When you first land a step on your heel, and then when your midfoot hits the ground, your plantar fascia is loose, like a floppy rubber band. The way to make it taut is to do what you just did: raise your toes. Making it taut allows you to lift your heel off the ground, giving your foot a lot of potential energy: that rubber band is just waiting to be sprung free. So you rock onto your toes, lifting them and pulling the rubber band taut, and then when you push off with your toes, you release all that energy and are sprung forward. This is all called the windlass effect, or windlass mechanism, and there are diagrams here if you’re interested.

Without toes, that entire mechanism won’t work; there’d be no way to tighten the plantar fascia and our walk would look weird and Frankenstein-y and in order to move forward we’d have to come up with some completely different method for propelling ourselves. As it stands, the way our feet are set up requires toes, and without them, like if you cut them off in a fit of rage after stubbing them one last time, you’d be placing a whole lot of weight and stress on parts of your foot that aren’t designed to handle them.

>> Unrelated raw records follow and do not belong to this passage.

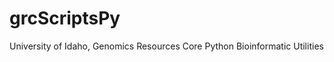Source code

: grcScriptsPy
============

University of Idaho, Genomics Resources Core Python Bioinformatic Utilities
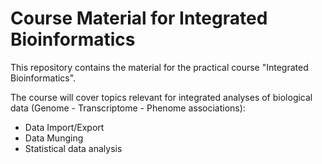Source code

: # Course Material for Integrated Bioinformatics
This repository contains the material for the practical course "Integrated Bioinformatics".

The course will cover topics relevant for integrated analyses of biological data (Genome - Transcriptome - Phenome associations):
* Data Import/Export
* Data Munging
* Statistical data analysis
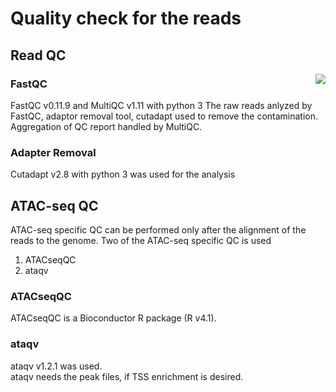 # Quality check for the reads

## Read QC

<img align="right"  src="https://github.com/RadPa/ATAC-seq/blob/main/pre-analysis/FastQC/qc.png"> 

### FastQC

FastQC v0.11.9 and MultiQC v1.11 with python 3
The raw reads anlyzed by FastQC, adaptor removal tool, cutadapt used to remove the contamination.
Aggregation of QC report handled by MultiQC.

### Adapter Removal
Cutadapt v2.8 with python 3 was used for the analysis

## ATAC-seq QC

ATAC-seq specific QC can be performed only after the alignment of the reads to the genome.
Two of the ATAC-seq specific QC is used
  1. ATACseqQC
  2. ataqv                                   

### ATACseqQC

ATACseqQC is a Bioconductor R package (R v4.1). 

### ataqv

ataqv v1.2.1 was used.\
ataqv needs the peak files, if TSS enrichment is desired.
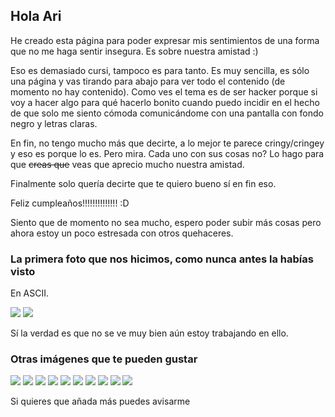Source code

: ## Hola Ari

He creado esta página para poder expresar mis sentimientos de una forma que no me haga sentir insegura. Es sobre nuestra amistad :)

Eso es demasiado cursi, tampoco es para tanto. Es muy sencilla, es sólo una página y vas tirando para abajo para ver todo el contenido (de momento no hay contenido). Como ves el tema es de ser hacker porque si voy a hacer algo para qué hacerlo bonito cuando puedo incidir en el hecho de que solo me siento cómoda comunicándome con una pantalla con fondo negro y letras claras.

En fin, no tengo mucho más que decirte, a lo mejor te parece cringy/cringey y eso es porque lo es. Pero mira. Cada uno con sus cosas no? Lo hago para que ~~creas que~~ veas que aprecio mucho nuestra amistad.

Finalmente solo quería decirte que te quiero bueno sí en fin eso.

Feliz cumpleaños!!!!!!!!!!!!!! :D

Siento que de momento no sea mucho, espero poder subir más cosas pero ahora estoy un poco estresada con otros quehaceres.

### La primera foto que nos hicimos, como nunca antes la habías visto
En ASCII.

![](img/ascii_img.png)
![](img/ascii_img_color.png)

Sí la verdad es que no se ve muy bien aún estoy trabajando en ello.

### Otras imágenes que te pueden gustar

![](img/spain.jpg)
![](img/paella.jpg)
![](img/peru.jpg)
![](img/ew.jpg)
![](img/inflacio.jpg)
![](img/gini.png)
![](img/feminism.jpg)
![](img/bi.jpg)
![](img/miriam.jpg)
![](img/irene.jpg)

Si quieres que añada más puedes avisarme
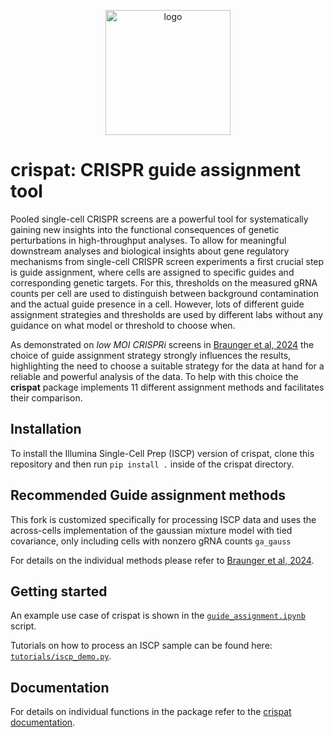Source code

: <p align="center">
    <img src="https://github.com/velten-group/crispat/blob/main/crispat_logo.png" alt="logo" width="200"/>
</p>

# crispat: CRISPR guide assignment tool
Pooled single-cell CRISPR screens are a powerful tool for systematically gaining new insights into the functional consequences of genetic perturbations in high-throughput analyses. To allow for meaningful downstream analyses and biological insights about gene regulatory mechanisms from single-cell CRISPR screen experiments a first crucial step is guide assignment, where cells are assigned to specific guides and corresponding genetic targets. For this, thresholds on the measured gRNA counts per cell are used to distinguish between background contamination and the actual guide presence in a cell. However, lots of different guide assignment strategies and thresholds are used by different labs without any guidance on what model or threshold to choose when. 

As demonstrated on *low MOI CRISPRi* screens in [Braunger et al, 2024](https://academic.oup.com/bioinformatics/article/40/9/btae535/7750392) the choice of guide assignment strategy strongly influences the results, highlighting the need to choose a suitable strategy for the data at hand for a reliable and powerful analysis of the data. To help with this choice the **crispat** package implements 11 different assignment methods and facilitates their comparison. 

## Installation
To install the Illumina Single-Cell Prep (ISCP) version of crispat, clone this repository and then run `pip install .` inside of the crispat directory.

## Recommended Guide assignment methods
This fork is customized specifically for processing ISCP data and uses the across-cells implementation of the gaussian mixture model with tied covariance, only including cells with nonzero gRNA counts `ga_gauss`

For details on the individual methods please refer to [Braunger et al, 2024](https://academic.oup.com/bioinformatics/article/40/9/btae535/7750392).

## Getting started
An example use case of crispat is shown in the [`guide_assignment.ipynb`](tutorial/guide_assignment.ipynb) script. 

Tutorials on how to process an ISCP sample can be found here: [`tutorials/iscp_demo.py`](tutorial/downstream_analyses). 

## Documentation

For details on individual functions in the package refer to the [crispat documentation](https://crispat.readthedocs.io/en/latest/index.html).
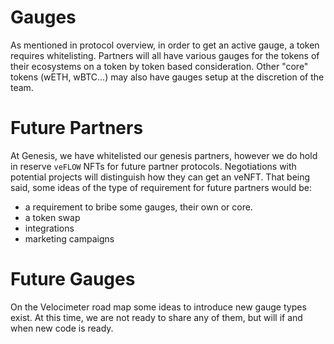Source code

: # Gauges
As mentioned in protocol overview, in order to get an active gauge, a token requires whitelisting. Partners will all have various gauges for the tokens of their ecosystems on a token by token based consideration. Other "core" tokens (wETH, wBTC...) may also have gauges setup at the discretion of the team. 


# Future Partners

At Genesis, we have whitelisted our genesis partners, however we do hold in reserve `veFLOW` NFTs for future partner protocols. Negotiations with potential projects will distinguish how they can get an veNFT. That being said, some ideas of the type of requirement for future partners would be:

* a requirement to bribe some gauges, their own or core.
* a token swap
* integrations
* marketing campaigns


# Future Gauges
On the Velocimeter road map some ideas to introduce new gauge types exist. At this time, we are not ready to share any of them, but will if and when new code is ready.

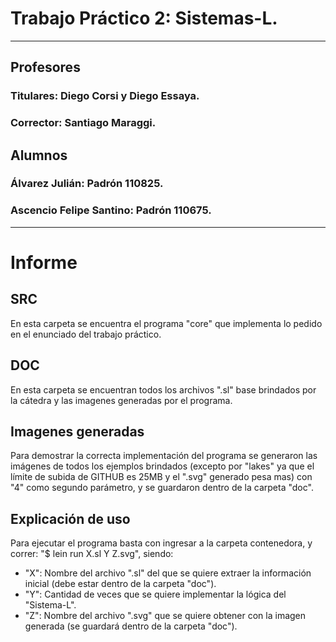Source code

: # Trabajo Práctico 2: Sistemas-L.

---

## Profesores
### Titulares: Diego Corsi y Diego Essaya.
### Corrector: Santiago Maraggi.

## Alumnos
### Álvarez Julián: Padrón 110825.
### Ascencio Felipe Santino: Padrón 110675.

---

# Informe

## SRC

En esta carpeta se encuentra el programa "core" que implementa lo pedido en el enunciado del trabajo práctico.

## DOC

En esta carpeta se encuentran todos los archivos ".sl" base brindados por la cátedra y las imagenes generadas por el programa.

## Imagenes generadas

Para demostrar la correcta implementación del programa se generaron las imágenes de todos los ejemplos brindados (excepto por "lakes" ya que el límite de subida de GITHUB es 25MB y el ".svg" generado pesa mas) con "4" como segundo parámetro, y se guardaron dentro de la carpeta "doc".

## Explicación de uso

Para ejecutar el programa basta con ingresar a la carpeta contenedora, y correr: "$ lein run X.sl Y Z.svg", siendo:

- "X": Nombre del archivo ".sl" del que se quiere extraer la información inicial (debe estar dentro de la carpeta "doc").
- "Y": Cantidad de veces que se quiere implementar la lógica del "Sistema-L".
- "Z": Nombre del archivo ".svg" que se quiere obtener con la imagen generada (se guardará dentro de la carpeta "doc").
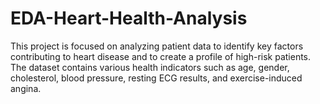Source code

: # EDA-Heart-Health-Analysis
This project is focused on analyzing patient data to identify key factors contributing to heart disease and to create a profile of high-risk patients. The dataset contains various health indicators such as age, gender, cholesterol, blood pressure, resting ECG results, and exercise-induced angina.
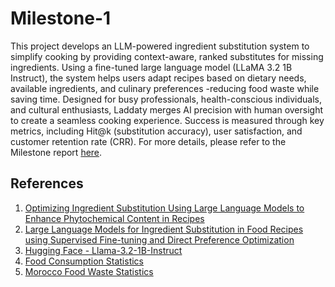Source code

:# Milestone-1

This project develops an LLM-powered ingredient substitution system to simplify cooking by providing context-aware, ranked substitutes for missing ingredients. Using a fine-tuned large language model (LLaMA 3.2 1B Instruct), the system helps users adapt recipes based on dietary needs, available ingredients, and culinary preferences -reducing food waste while saving time. Designed for busy professionals, health-conscious individuals, and cultural enthusiasts, Laddaty merges AI precision with human oversight to create a seamless cooking experience. Success is measured through key metrics, including Hit@k (substitution accuracy), user satisfaction, and customer retention rate (CRR).
For more details, please refer to the Milestone report [here](https://github.com/dizalj/Milestone-1/blob/main/Milestone%201.pdf). 

## References

1. [Optimizing Ingredient Substitution Using Large Language Models to Enhance Phytochemical Content in Recipes](https://www.mdpi.com/2504-4990/6/4/131)
2. [Large Language Models for Ingredient Substitution in Food Recipes using Supervised Fine-tuning and Direct Preference Optimization](https://arxiv.org/pdf/2412.04922)
3. [Hugging Face - Llama-3.2-1B-Instruct](https://huggingface.co/meta-llama/Llama-3.2-1B-Instruct)
4. [Food Consumption Statistics](https://fooddrinktalk.com/how-much-food-does-the-average-person-eat-a-year/#:~:text=The%20average%20person%20consumes%20approximately%201%2C500%20to%202%2C000,groups%2C%20including%20fruits%2C%20vegetables%2C%20grains%2C%20proteins%2C%20and%20dairy.)
5. [Morocco Food Waste Statistics](https://www.moroccoworldnews.com/2020/04/70445/how-moroccans-can-minimize-food-waste-this-ramadan/#:~:text=In%20Morocco%2C%20a%20staggering%2045.1%25%20of%20food%20purchased,bakery%20products%2C%20are%20thrown%20away%20the%20most%20often.)

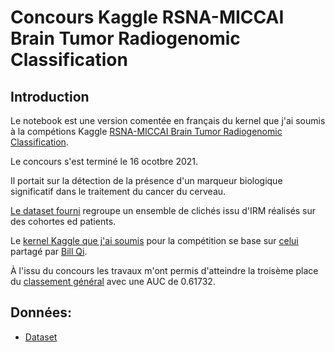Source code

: # Concours Kaggle RSNA-MICCAI Brain Tumor Radiogenomic Classification

## Introduction

Le notebook est une version comentée en français du kernel que j'ai soumis à la compétions Kaggle [RSNA-MICCAI Brain Tumor Radiogenomic Classification](https://www.kaggle.com/c/rsna-miccai-brain-tumor-radiogenomic-classification).

Le concours s'est terminé le 16 ocotbre 2021.

Il portait sur la détection de la présence d'un marqueur biologique significatif dans le traitement du cancer du cerveau. 

[Le dataset fourni](https://www.kaggle.com/c/rsna-miccai-brain-tumor-radiogenomic-classification/data) regroupe un ensemble de clichés issu d'IRM réalisés sur des cohortes ed patients.

Le [kernel Kaggle que j'ai soumis](https://www.kaggle.com/cedricsoares/tf-efficientnet-transfer-learning-strat-split) pour la compétition se base sur [celui](https://www.kaggle.com/billqi/efficientnet-transfer-learning-model-full) partagé par [Bill Qi](https://www.kaggle.com/billqi).

À l'issu du concours les travaux m'ont permis d'atteindre la troisème place du [classement général](https://www.kaggle.com/c/rsna-miccai-brain-tumor-radiogenomic-classification/leaderboard) avec une AUC de 0.61732.

## Données:
* [Dataset](https://www.kaggle.com/c/rsna-miccai-brain-tumor-radiogenomic-classification/data) 

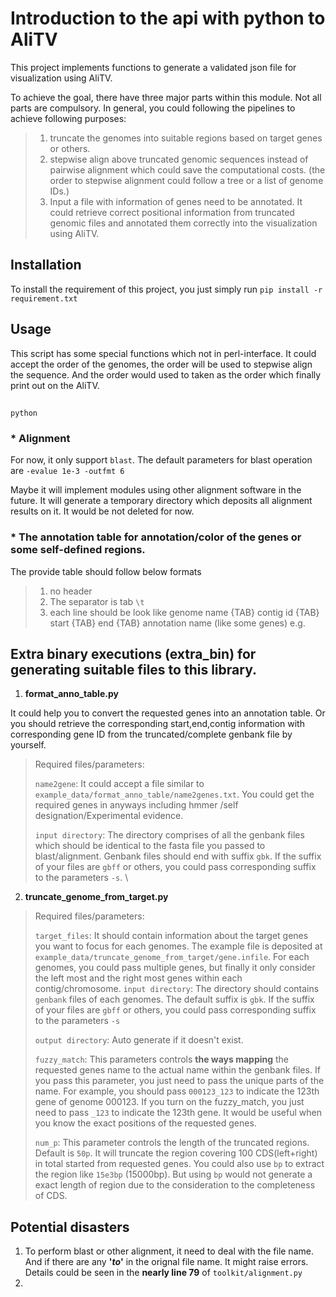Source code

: # Introduction to the api with python to AliTV

This project implements functions to generate a validated json file for visualization using AliTV.

To achieve the goal, there have three major parts within this module. Not all parts are compulsory. In general, you could following the pipelines to achieve following purposes: 
> 1. truncate the genomes into suitable regions based on target genes or others.
> 2. stepwise align above truncated genomic sequences instead of pairwise alignment which could save the computational costs. (the order to stepwise alignment could follow a tree or a list of genome IDs.)
> 3. Input a file with information of genes need to be annotated. It could retrieve correct positional information from truncated genomic files and annotated them correctly into the visualization using AliTV.


## Installation

To install the requirement of this project, you just simply run 
`pip install -r requirement.txt`

## Usage

This script has some special functions which not in perl-interface.
It could accept the order of the genomes, the order will be used to stepwise align the sequence. And the order would used to taken as the order which finally print out on the AliTV.

##
`python`


### * Alignment
For now, it only support `blast`. The default parameters for blast operation are `-evalue 1e-3 -outfmt 6 `

Maybe it will implement modules using other alignment software in the future.
It will generate a temporary directory which deposits all alignment results on it. It would be not deleted for now.

### * The annotation table for annotation/color of the genes or some self-defined regions.

The provide table should follow below formats

> 1. no header
> 2. The separator is tab  `\t`
> 3. each line should be look like genome name {TAB} contig id {TAB} start {TAB} end {TAB} annotation name (like some genes)
   e.g.


## Extra binary executions (extra_bin) for generating suitable files to this library.
1. **format_anno_table.py**

It could help you to convert the requested genes into an annotation table. Or you should retrieve the corresponding start,end,contig information with corresponding gene ID from the truncated/complete genbank file by yourself.
> Required files/parameters:
> 
> `name2gene`: It could accept a file similar to `example_data/format_anno_table/name2genes.txt`. You could get the required genes in anyways including hmmer /self designation/Experimental evidence.
>
> `input directory`: The directory comprises of all the genbank files which should be identical to the fasta file you passed to blast/alignment. Genbank files should end with suffix `gbk`. If the suffix of your files are `gbff` or others, you could pass corresponding suffix to the parameters `-s`. 
> \
> 

2. **truncate_genome_from_target.py**

> Required files/parameters:
> 
> `target_files`: It should contain information about the target genes you want to focus for each genomes. The example file is deposited at `example_data/truncate_genome_from_target/gene.infile`. For each genomes, you could pass multiple genes, but finally it only consider the left most and the right most genes within each contig/chromosome.
> `input directory`: The directory should contains `genbank` files of each genomes. The default suffix is `gbk`. If the suffix of your files are `gbff` or others, you could pass corresponding suffix to the parameters `-s`
> 
> `output directory`: Auto generate if it doesn't exist.
> 
> `fuzzy_match`: This parameters controls **the ways mapping** the requested genes name to the actual name within the genbank files. If you pass this parameter, you just need to pass the unique parts of the name. For example, you should pass `000123_123` to indicate the 123th gene of genome 000123. If you turn on the fuzzy_match, you just need to pass `_123` to indicate the 123th gene. It would be useful when you know the exact positions of the requested genes.
> 
> `num_p`: This parameter controls the length of the truncated regions. Default is `50p`. It will truncate the region covering 100 CDS(left+right) in total started from requested genes. You could also use `bp` to extract the region like `15e3bp` (15000bp). But using `bp` would not generate a exact length of region due to the consideration to the completeness of CDS. 



## Potential disasters

1. To perform blast or other alignment, it need to deal with the file name. And if there are any **'_to_'** in the orignal file name. It might raise errors. Details could be seen in the **nearly line 79** of `toolkit/alignment.py`
2.


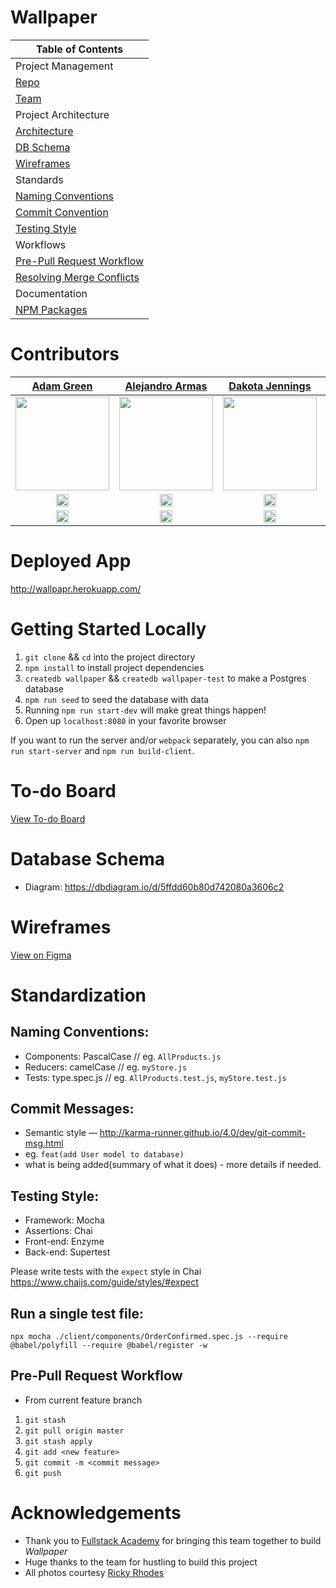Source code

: # Wallpaper

| Table of Contents                                                                                          |
| ---------------------------------------------------------------------------------------------------------- |
| Project Management                                                                                         |
| [Repo](https://github.com/2011-FSA-Alpha/GraceShopper)                                                     |
| [Team](https://github.com/2011-FSA-Alpha/GraceShopper/wiki#team)                                           |
| Project Architecture                                                                                       |
| [Architecture](https://github.com/2011-FSA-Alpha/GraceShopper/wiki/Project-Architecture)                   |
| [DB Schema](https://dbdiagram.io/d/5ffdd60b80d742080a3606c2)                                               |
| [Wireframes](https://www.figma.com/file/OaM113RKVYajEhSjtietB7/Wallpapr?node-id=0%3A1)                     |
| Standards                                                                                                  |
| [Naming Conventions](https://github.com/2011-FSA-Alpha/GraceShopper/wiki#naming-conventions)               |
| [Commit Convention](https://github.com/2011-FSA-Alpha/GraceShopper/wiki#commit-messages)                   |
| [Testing Style](https://github.com/2011-FSA-Alpha/GraceShopper/wiki#testing-style)                         |
| Workflows                                                                                                  |
| [Pre-Pull Request Workflow](https://github.com/2011-FSA-Alpha/GraceShopper/wiki#pre-pull-request-workflow) |
| [Resolving Merge Conflicts](https://github.com/2011-FSA-Alpha/GraceShopper/wiki/Resolving-Merge-Conflicts) |
| Documentation                                                                                              |
| [NPM Packages](https://github.com/2011-FSA-Alpha/GraceShopper/wiki/Package-Documentation)                  |

# Contributors

[Adam Green](https://www.linkedin.com/in/agreen01/) | [Alejandro Armas](https://www.linkedin.com/in/alejandroarmas66/) | [Dakota Jennings](https://www.linkedin.com/in/dakotamjennings/) | [Daniel Rodriguez](https://www.linkedin.com/in/daniel-a-rodriguez-/) | 
| :----------------------------------------------------------------------------------------------------------------------------------------------------------------: | :----------------------------------------------------------------------------------------------------------------------------------------------------------------: | :----------------------------------------------------------------------------------------------------------------------------------------------------------------: | :-------------------------------------------------------------------------------------------------------------------------------------------------------------: |
| [<img src="https://user-images.githubusercontent.com/36062933/111173237-dde2cf80-857c-11eb-8ca4-40962da23ad0.png" width = "150" />](https://github.com/NedBrennan) | [<img src="https://user-images.githubusercontent.com/36062933/111173257-e20eed00-857c-11eb-9c5c-69e3f7034bc8.jpeg" width = "150" />](https://github.com/morgan738) | [<img src="https://user-images.githubusercontent.com/36062933/111173276-e6d3a100-857c-11eb-990a-a9c4db9128c1.jpeg" width = "150" />](https://github.com/azrielg20) | [<img src="https://user-images.githubusercontent.com/36062933/108449617-c2acca80-7231-11eb-83bc-f9ddc4114c92.jpeg" width = "150" />](https://github.com/h0plyn) |
|   [<img src="https://user-images.githubusercontent.com/36062933/108450440-38656600-7233-11eb-9ed0-34ecedcae435.png" width="20"> ](https://github.com/NedBrennan)   |   [<img src="https://user-images.githubusercontent.com/36062933/108450440-38656600-7233-11eb-9ed0-34ecedcae435.png" width="20"> ](https://github.com/morgan738)    |   [<img src="https://user-images.githubusercontent.com/36062933/108450440-38656600-7233-11eb-9ed0-34ecedcae435.png" width="20"> ](https://github.com/azrielg20)    |   [<img src="https://user-images.githubusercontent.com/36062933/108450440-38656600-7233-11eb-9ed0-34ecedcae435.png" width="20"> ](https://github.com/h0plyn)    |
|                  [ <img src="https://static.licdn.com/sc/h/al2o9zrvru7aqj8e1x2rzsrca" width="20"> ](https://www.linkedin.com/in/edward-brennan/)                   |                [ <img src="https://static.licdn.com/sc/h/al2o9zrvru7aqj8e1x2rzsrca" width="20"> ](https://www.linkedin.com/in/morgan-hu-3990aa199/)                |              [ <img src="https://static.licdn.com/sc/h/al2o9zrvru7aqj8e1x2rzsrca" width="20"> ](https://www.linkedin.com/in/azriel-goldman-67193b77/)              |                  [ <img src="https://static.licdn.com/sc/h/al2o9zrvru7aqj8e1x2rzsrca" width="20"> ](https://www.linkedin.com/in/rickyrhodes/)                   |

# Deployed App

http://wallpapr.herokuapp.com/

# Getting Started Locally

1.  `git clone` && `cd` into the project directory
1.  `npm install` to install project dependencies
1.  `createdb wallpaper` && `createdb wallpaper-test` to make a Postgres database
1.  `npm run seed` to seed the database with data
1.  Running `npm run start-dev` will make great things happen!
1.  Open up `localhost:8080` in your favorite browser

If you want to run the server and/or `webpack` separately, you can also
`npm run start-server` and `npm run build-client`.

# To-do Board

[View To-do Board](https://github.com/2011-FSA-Alpha/GraceShopper/projects/1)

# Database Schema

* Diagram: https://dbdiagram.io/d/5ffdd60b80d742080a3606c2

# Wireframes

[View on Figma](https://www.figma.com/file/OaM113RKVYajEhSjtietB7/Wallpapr?node-id=0%3A1)

# Standardization

## Naming Conventions:

* Components: PascalCase // eg. `AllProducts.js`
* Reducers: camelCase // eg. `myStore.js`
* Tests: type.spec.js // eg. `AllProducts.test.js`, `myStore.test.js`

## Commit Messages:

* Semantic style — http://karma-runner.github.io/4.0/dev/git-commit-msg.html
* eg. `feat(add User model to database)`
* what is being added(summary of what it does) - more details if needed.

## Testing Style:

* Framework: Mocha
* Assertions: Chai
* Front-end: Enzyme
* Back-end: Supertest

Please write tests with the `expect` style in Chai
https://www.chaijs.com/guide/styles/#expect

## Run a single test file:

`npx mocha ./client/components/OrderConfirmed.spec.js --require @babel/polyfill --require @babel/register -w`

## Pre-Pull Request Workflow

* From current feature branch

1.  `git stash`
2.  `git pull origin master`
3.  `git stash apply`
4.  `git add <new feature>`
5.  `git commit -m <commit message>`
6.  `git push`

# Acknowledgements

[google-apis]: https://console.developers.google.com/apis/credentials
* Thank you to [Fullstack Academy](https://www.fullstackacademy.com/) for bringing this team together to build _Wallpaper_
* Huge thanks to the team for hustling to build this project
* All photos courtesy [Ricky Rhodes](https://www.rickyrhodes.com)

But that only means that we need to have something that’s pretty flexible out in front of our feet. It doesn’t mean that we need five individual stupid little toes; there’s nothing stopping us from having one giant toe like a flipper. Dr. Philbin told me he’s not sure of any real reason why we need five toes; he suspects that having separate appendages out there might give us slightly better balance, but the question of why we have five toes (and five fingers) is pretty much unanswered. There’s no reason we know of why we couldn’t get away with four, or three or one giant toe.

An illustration showing the plantar fascia from Henry Gray’s Anatomy of the Human Body, 1918. (Photo: Bartleby/Public Domain)

In fact, webbed toes (medically: syndactyly) are not fantastically uncommon in humans, affecting about one in every 2,500 births. Typically it’s only the second and third toes that are linked together; Dr. Philbin says he’s never seen an instance of someone with all five toes webbed together. But he also won’t do surgery to separate them—it’s a cosmetic procedure. On the other hand, he also says webbed toes don’t make you a better swimmer, which is kind of a bummer.

But that brings us to another question: why are our toes so stubby and non-dexterous? If a gibbon can grab a fig off a tree with its feet, why can’t we?

The question is divisive, but a trio of studies in 2009 and 2010 think they may have an answer, and it’s rooted in our deep past. The answer lies in a big question, namely the difference between us and a gibbon.

Gibbons are almost completely arboreal, meaning they live in trees; on ground, they’re kind of awkward and clumsy and many of them can only move by sort of skipping sideways.

The first 2009 study experimented with lengthening our toes to see what would happen, and it found that even a modest increase in toe length required much, much more energy to run: only a 20 percent increase actually doubled the amount of force generated. More force has strengths and weaknesses, as the second 2009 study found out: it looked at the toe lengths of sprinters and found out that sprinters have on average much longer toes than non-sprinters. The longer toes help generate more force, and thus propel the sprinters faster—but for much shorter periods of time, because it requires more energy.

Short toes are ideal for long-distance running and walking. The 2010 paper found that humans are fantastically efficient at covering long distances precisely because the way our feet work—including our toes—uses very little energy. How we use our toes, it turns out, makes us human.